→ **EXERCISE BRIEF**
Below are entries to be transcribed exactly; exclude the pictures from the copy.

Start of Block

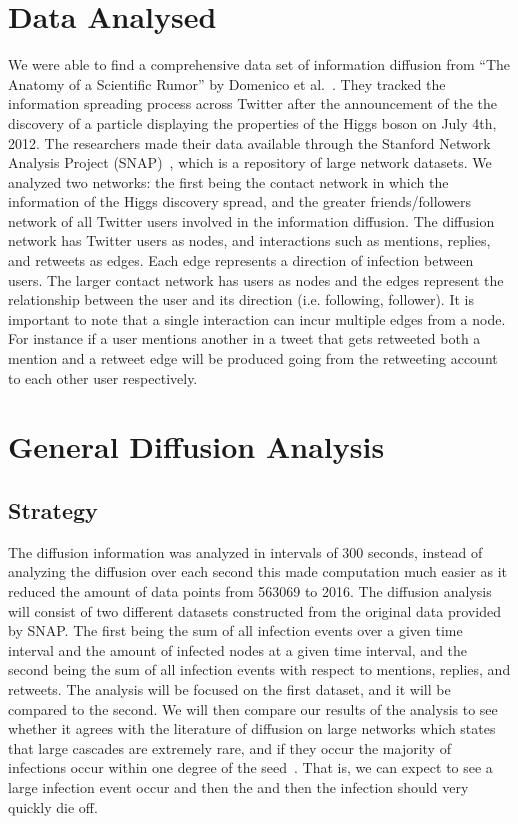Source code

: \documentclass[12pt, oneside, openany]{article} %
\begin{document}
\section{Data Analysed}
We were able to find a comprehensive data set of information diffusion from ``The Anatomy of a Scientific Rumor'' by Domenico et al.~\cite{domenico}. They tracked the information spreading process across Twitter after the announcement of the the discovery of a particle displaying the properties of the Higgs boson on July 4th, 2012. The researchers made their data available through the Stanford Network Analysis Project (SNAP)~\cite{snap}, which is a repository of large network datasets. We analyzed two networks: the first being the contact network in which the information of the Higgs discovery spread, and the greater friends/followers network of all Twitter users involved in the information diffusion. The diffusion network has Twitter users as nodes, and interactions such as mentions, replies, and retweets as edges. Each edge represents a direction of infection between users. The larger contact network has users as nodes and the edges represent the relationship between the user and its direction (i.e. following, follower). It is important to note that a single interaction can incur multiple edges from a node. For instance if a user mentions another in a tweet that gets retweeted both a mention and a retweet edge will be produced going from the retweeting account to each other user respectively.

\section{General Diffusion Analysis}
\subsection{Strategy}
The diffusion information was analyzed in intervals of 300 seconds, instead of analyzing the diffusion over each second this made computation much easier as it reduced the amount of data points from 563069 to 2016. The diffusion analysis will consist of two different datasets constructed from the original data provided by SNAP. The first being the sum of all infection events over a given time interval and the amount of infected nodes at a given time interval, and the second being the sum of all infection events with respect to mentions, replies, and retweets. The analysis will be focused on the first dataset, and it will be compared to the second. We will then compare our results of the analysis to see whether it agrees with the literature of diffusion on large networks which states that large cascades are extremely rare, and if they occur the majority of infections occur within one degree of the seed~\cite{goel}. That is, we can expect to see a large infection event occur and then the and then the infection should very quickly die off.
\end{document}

End of Block

→ **SOLUTION FOR THIS TASK**
Source code

: \documentclass[12pt, oneside, openany]{article} %
\begin{document}
\section{Data Analysed}
We were able to find a comprehensive data set of information diffusion from ``The Anatomy of a Scientific Rumor'' by Domenico et al.~\cite{domenico}. They tracked the information spreading process across Twitter after the announcement of the the discovery of a particle displaying the properties of the Higgs boson on July 4th, 2012. The researchers made their data available through the Stanford Network Analysis Project (SNAP)~\cite{snap}, which is a repository of large network datasets. We analyzed two networks: the first being the contact network in which the information of the Higgs discovery spread, and the greater friends/followers network of all Twitter users involved in the information diffusion. The diffusion network has Twitter users as nodes, and interactions such as mentions, replies, and retweets as edges. Each edge represents a direction of infection between users. The larger contact network has users as nodes and the edges represent the relationship between the user and its direction (i.e. following, follower). It is important to note that a single interaction can incur multiple edges from a node. For instance if a user mentions another in a tweet that gets retweeted both a mention and a retweet edge will be produced going from the retweeting account to each other user respectively.

\section{General Diffusion Analysis}
\subsection{Strategy}
The diffusion information was analyzed in intervals of 300 seconds, instead of analyzing the diffusion over each second this made computation much easier as it reduced the amount of data points from 563069 to 2016. The diffusion analysis will consist of two different datasets constructed from the original data provided by SNAP. The first being the sum of all infection events over a given time interval and the amount of infected nodes at a given time interval, and the second being the sum of all infection events with respect to mentions, replies, and retweets. The analysis will be focused on the first dataset, and it will be compared to the second. We will then compare our results of the analysis to see whether it agrees with the literature of diffusion on large networks which states that large cascades are extremely rare, and if they occur the majority of infections occur within one degree of the seed~\cite{goel}. That is, we can expect to see a large infection event occur and then the and then the infection should very quickly die off.
\end{document}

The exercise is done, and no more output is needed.